Die Schönheit der Urner Berglandschaft (Drehort war Isenthal) im zweiten Film von Michael Koch ist ein Faktum und lockt sogar eine Bollywood-Produktion an. Die stellt das Dorf aber nur vor logistische Probleme. Und die Darbietung der Romantik durch die Darsteller aus Asien am schneebedeckten Abgrund verwirren eine ganz bestimmte Bewohnerin nur. Anna hat auf der Alp eine andere, eine richtige Liebe gefunden, an die das Liebespaar fast selber nicht glauben kann.
Gleichzeitig ist das Älplerleben mühselig und schweisstreibend.

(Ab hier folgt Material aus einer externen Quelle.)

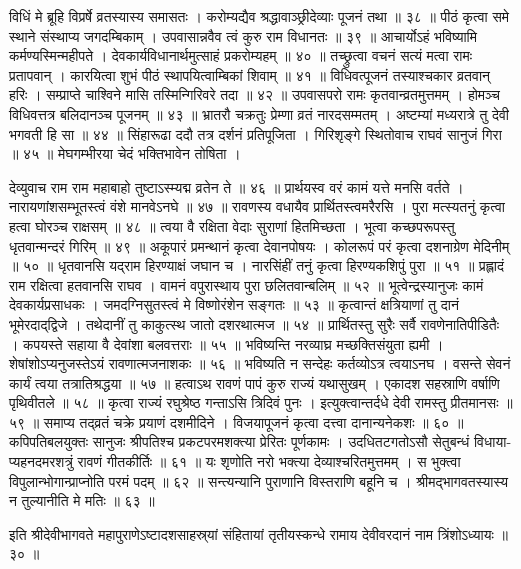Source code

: विधिं मे ब्रूहि विप्रर्षे व्रतस्यास्य समासतः ।
करोम्यद्यैव श्रद्धावाञ्छ्रीदेव्याः पूजनं तथा ॥ ३८ ॥
पीठं कृत्वा समे स्थाने संस्थाप्य जगदम्बिकाम् ।
उपवासान्नवैव त्वं कुरु राम विधानतः ॥ ३९ ॥
आचार्योऽहं भविष्यामि कर्मण्यस्मिन्महीपते ।
देवकार्यविधानार्थमुत्साहं प्रकरोम्यहम् ॥ ४० ॥
तच्छ्रुत्वा वचनं सत्यं मत्वा रामः प्रतापवान् ।
कारयित्वा शुभं पीठं स्थापयित्वाम्बिकां शिवाम् ॥ ४१ ॥
विधिवत्पूजनं तस्याश्चकार व्रतवान् हरिः ।
सम्प्राप्ते चाश्विने मासि तस्मिन्गिरिवरे तदा ॥ ४२ ॥
उपवासपरो रामः कृतवान्व्रतमुत्तमम् ।
होमञ्च विधिवत्तत्र बलिदानञ्च पूजनम् ॥ ४३ ॥
भ्रातरौ चक्रतुः प्रेम्णा व्रतं नारदसम्मतम् ।
अष्टम्यां मध्यरात्रे तु देवी भगवती हि सा ॥ ४४ ॥
सिंहारूढा ददौ तत्र दर्शनं प्रतिपूजिता ।
गिरिशृङ्गे स्थितोवाच राघवं सानुजं गिरा ॥ ४५ ॥
मेघगम्भीरया चेदं भक्तिभावेन तोषिता ।

देव्युवाच
राम राम महाबाहो तुष्टाऽस्म्यद्म व्रतेन ते ॥ ४६ ॥
प्रार्थयस्व वरं कामं यत्ते मनसि वर्तते ।
नारायणांशसम्भूतस्त्वं वंशे मानवेऽनघे ॥ ४७ ॥
रावणस्य वधायैव प्रार्थितस्त्वमरैरसि ।
पुरा मत्स्यतनुं कृत्वा हत्वा घोरञ्च राक्षसम् ॥ ४८ ॥
त्वया वै रक्षिता वेदाः सुराणां हितमिच्छता ।
भूत्वा कच्छपरूपस्तु धृतवान्मन्दरं गिरिम् ॥ ४९ ॥
अकूपारं प्रमन्थानं कृत्वा देवानपोषयः ।
कोलरूपं परं कृत्वा दशनाग्रेण मेदिनीम् ॥ ५० ॥
धृतवानसि यद्‌राम हिरण्याक्षं जघान च ।
नारसिंहीं तनुं कृत्वा हिरण्यकशिपुं पुरा ॥ ५१ ॥
प्रह्लादं राम रक्षित्वा हतवानसि राघव ।
वामनं वपुरास्थाय पुरा छलितवान्बलिम् ॥ ५२ ॥
भूत्वेन्द्रस्यानुजः कामं देवकार्यप्रसाधकः ।
जमदग्निसुतस्त्वं मे विष्णोरंशेन सङ्गतः ॥ ५३ ॥
कृत्वान्तं क्षत्रियाणां तु दानं भूमेरदाद्‌द्विजे ।
तथेदानीं तु काकुत्स्थ जातो दशरथात्मज ॥ ५४ ॥
प्रार्थितस्तु सुरैः सर्वै रावणेनातिपीडितैः ।
कपयस्ते सहाया वै देवांशा बलवत्तराः ॥ ५५ ॥
भविष्यन्ति नरव्याघ्र मच्छक्तिसंयुता ह्यमी ।
शेषांशोऽप्यनुजस्तेऽयं रावणात्मजनाशकः ॥ ५६ ॥
भविष्यति न सन्देहः कर्तव्योऽत्र त्वयाऽनघ ।
वसन्ते सेवनं कार्यं त्वया तत्रातिश्रद्धया ॥ ५७ ॥
हत्वाऽथ रावणं पापं कुरु राज्यं यथासुखम् ।
एकादश सहस्राणि वर्षाणि पृथिवीतले ॥ ५८ ॥
कृत्वा राज्यं रघुश्रेष्ठ गन्ताऽसि त्रिदिवं पुनः ।
इत्युक्त्वान्तर्दधे देवी रामस्तु प्रीतमानसः ॥ ५९ ॥
समाप्य तद्‌व्रतं चक्रे प्रयाणं दशमीदिने ।
विजयापूजनं कृत्वा दत्त्वा दानान्यनेकशः ॥ ६० ॥
कपिपतिबलयुक्तः सानुजः श्रीपतिश्च
     प्रकटपरमशक्त्या प्रेरितः पूर्णकामः ।
उदधितटगतोऽसौ सेतुबन्धं विधाया-
     प्यहनदमरशत्रुं रावणं गीतकीर्तिः ॥ ६१ ॥
यः शृणोति नरो भक्त्या देव्याश्चरितमुत्तमम् ।
स भुक्त्वा विपुलान्भोगान्प्राप्नोति परमं पदम् ॥ ६२ ॥
सन्त्यन्यानि पुराणानि विस्तराणि बहूनि च ।
श्रीमद्‌भागवतस्यास्य न तुल्यानीति मे मतिः ॥ ६३ ॥

इति श्रीदेवीभागवते महापुराणेऽष्टादशसाहस्र्यां संहितायां तृतीयस्कन्धे रामाय देवीवरदानं नाम त्रिंशोऽध्यायः ॥ ३० ॥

Die Heuballen - von Hand gemäht - zischen per Seilwinde ins Tal. Geröll wird per Raupenfahrzeugt entfernt. Wer nicht «performt», wird ersetzt - wie eine Kuh, die man metzget, wenn sie keine Milch mehr gibt. Vor diesem Hintergrund versteht man Marcos Angst vor seinen Kopfschmerzen. Was ist ein Knecht, der nicht mehr richtig zupacken kann?

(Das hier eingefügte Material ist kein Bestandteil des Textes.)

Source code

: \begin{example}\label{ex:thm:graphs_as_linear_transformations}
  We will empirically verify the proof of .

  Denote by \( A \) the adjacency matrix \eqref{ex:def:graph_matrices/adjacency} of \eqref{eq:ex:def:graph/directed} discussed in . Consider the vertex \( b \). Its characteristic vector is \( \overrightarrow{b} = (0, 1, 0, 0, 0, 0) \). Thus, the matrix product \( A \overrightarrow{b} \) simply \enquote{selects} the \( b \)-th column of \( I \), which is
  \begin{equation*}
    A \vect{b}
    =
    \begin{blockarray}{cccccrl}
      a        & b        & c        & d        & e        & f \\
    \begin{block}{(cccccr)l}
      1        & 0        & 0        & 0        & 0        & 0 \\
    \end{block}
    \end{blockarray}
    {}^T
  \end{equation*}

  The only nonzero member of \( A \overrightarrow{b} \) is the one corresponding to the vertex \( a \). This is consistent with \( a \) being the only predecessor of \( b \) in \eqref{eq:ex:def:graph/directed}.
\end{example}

Michael Koch setzt komplett auf Laiendarsteller. Nicht nur bei Anna und Marco. Simon Wisler, ein Mann mit breitem Kreuz, der lieber Eistee statt Bier trinkt, ist ein gmögiger Kerl. Michèle Brand als Dorfschönheit weiss, was sie will und verzweifelt schier, weil sie mit ihrer Zärtlichkeit beim Gatten manchmal nicht mehr weiterkommt. Und trotzdem platzen sie fast vor Glück - zumindest bis die grosse Tragödie sie einholt. Der Chor Luzern nimmt es mit seinen Kirchenliedern, die wie bei den antiken Griechen die Handlung auflockern, vorweg, wenn er in die Landschaft drapiert wird. Wie alle Bildkompositionen in diesem 4:3-Films sind auch diese einfach nur prächtig.

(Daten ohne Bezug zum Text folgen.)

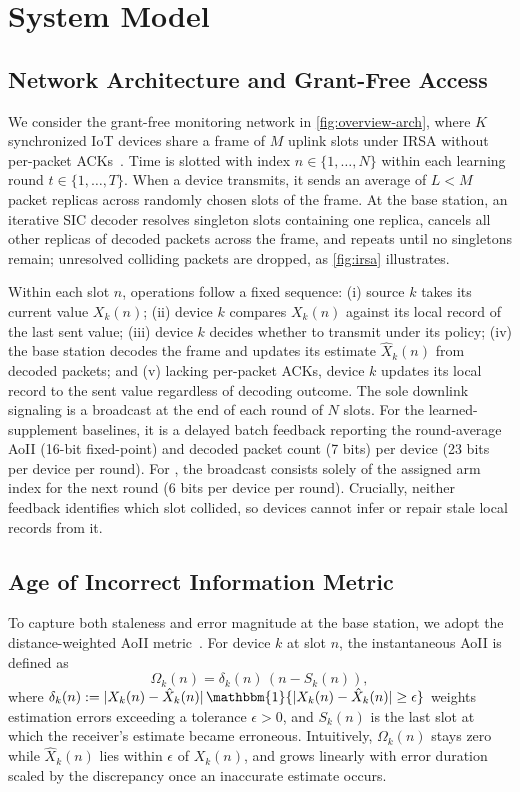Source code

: \documentclass[conference]{IEEEtran}
\begin{document}
\section{System Model}
\label{sec:system}

\subsection{Network Architecture and Grant-Free Access}
\label{sec:arch}
  We consider the grant-free monitoring network in \autoref{fig:overview-arch}, where $K$ synchronized IoT devices share a frame of $M$ uplink slots under IRSA without per-packet ACKs~\cite{munari2021modern}.
  Time is slotted with index $n \in \{1, \dots, N\}$ within each learning round $t \in \{1, \dots, T\}$.
  When a device transmits, it sends an average of $L < M$ packet replicas across randomly chosen slots of the frame.
  At the base station, an iterative SIC decoder resolves singleton slots containing one replica, cancels all other replicas of decoded packets across the frame, and repeats until no singletons remain; unresolved colliding packets are dropped, as \autoref{fig:irsa} illustrates.

  Within each slot $n$, operations follow a fixed sequence:
  (i) source $k$ takes its current value $X_k(n)$;
  (ii) device $k$ compares $X_k(n)$ against its local record of the last sent value;
  (iii) device $k$ decides whether to transmit under its policy;
  (iv) the base station decodes the frame and updates its estimate $\hat{X}_k(n)$ from decoded packets; and
  (v) lacking per-packet ACKs, device $k$ updates its local record to the sent value regardless of decoding outcome.
  The sole downlink signaling is a broadcast at the end of each round of $N$ slots.
  For the learned-supplement baselines, it is a delayed batch feedback reporting the round-average AoII (16-bit fixed-point) and decoded packet count (7 bits) per device (23 bits per device per round).
  For \tool, the broadcast consists solely of the assigned arm index for the next round (6 bits per device per round).
  Crucially, neither feedback identifies which slot collided, so devices cannot infer or repair stale local records from it.

\subsection{Age of Incorrect Information Metric}
\label{sec:metric}
  To capture both staleness and error magnitude at the base station, we adopt the distance-weighted AoII metric~\cite{maatouk2022age}.
  For device $k$ at slot $n$, the instantaneous AoII is defined as
  \begin{equation}
    \Omega_k(n) = \delta_k(n)\,(n - S_k(n)),
    \label{eq:aoii}
  \end{equation}
  where $\delta_k(n) := |X_k(n) - \hat{X}_k(n)|\,\mathbbm{1}\{|X_k(n) - \hat{X}_k(n)| \ge \epsilon\}$ weights estimation errors exceeding a tolerance $\epsilon > 0$, and $S_k(n)$ is the last slot at which the receiver's estimate became erroneous.
  Intuitively, $\Omega_k(n)$ stays zero while $\hat{X}_k(n)$ lies within $\epsilon$ of $X_k(n)$, and grows linearly with error duration scaled by the discrepancy once an inaccurate estimate occurs.
\end{document}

Und es sind Details, die den Film enorm stimmig machen: die uniformierte Dorfmusik, die auf das Brautpaar wartet; die Tonspur der Skirennen im TV; das Gemurmel der Mandli, die am Stammtisch über die ihre Stangen gebeugt sind; und die urchige Glaubwürdigkeit seiner Protagonistinnen, egal ob sie Haddaway-Songs krakeelen oder ein genervtes «Nä-Hä» herauspressen.